For this exercise, write out the whole listing below exactly, omitting its images.

» Source records:
* * * * * * *
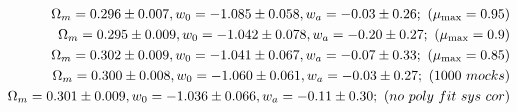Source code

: \documentclass[useAMS,usenatbib]{mnras}
\begin{document}
\begin{eqnarray}
\Omega_m = 0.296 \pm 0.007, w_0 = -1.085 \pm 0.058, w_a = -0.03 \pm 0.26;\ (\mu_{\rm max}=0.95)\\
\Omega_m = 0.295 \pm 0.009, w_0 = -1.042 \pm 0.078, w_a = -0.20 \pm 0.27;\ (\mu_{\rm max}=0.9)\\
\Omega_m = 0.302 \pm 0.009, w_0 = -1.041 \pm 0.067, w_a = -0.07 \pm 0.33;\ (\mu_{\rm max}=0.85)\\
\Omega_m = 0.300 \pm 0.008, w_0 = -1.060 \pm 0.061, w_a = -0.03 \pm 0.27;\ (1000\ mocks)\\
\Omega_m = 0.301 \pm 0.009, w_0 = -1.036 \pm 0.066, w_a = -0.11 \pm 0.30;\ (no\ poly\ fit\ sys\ cor)\\

\end{eqnarray}
\end{document}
* * * * * * *
» The completed task:
Source code

: \documentclass[useAMS,usenatbib]{mnras}
\begin{document}
\begin{eqnarray}
\Omega_m = 0.296 \pm 0.007, w_0 = -1.085 \pm 0.058, w_a = -0.03 \pm 0.26;\ (\mu_{\rm max}=0.95)\\
\Omega_m = 0.295 \pm 0.009, w_0 = -1.042 \pm 0.078, w_a = -0.20 \pm 0.27;\ (\mu_{\rm max}=0.9)\\
\Omega_m = 0.302 \pm 0.009, w_0 = -1.041 \pm 0.067, w_a = -0.07 \pm 0.33;\ (\mu_{\rm max}=0.85)\\
\Omega_m = 0.300 \pm 0.008, w_0 = -1.060 \pm 0.061, w_a = -0.03 \pm 0.27;\ (1000\ mocks)\\
\Omega_m = 0.301 \pm 0.009, w_0 = -1.036 \pm 0.066, w_a = -0.11 \pm 0.30;\ (no\ poly\ fit\ sys\ cor)\\

\end{eqnarray}
\end{document}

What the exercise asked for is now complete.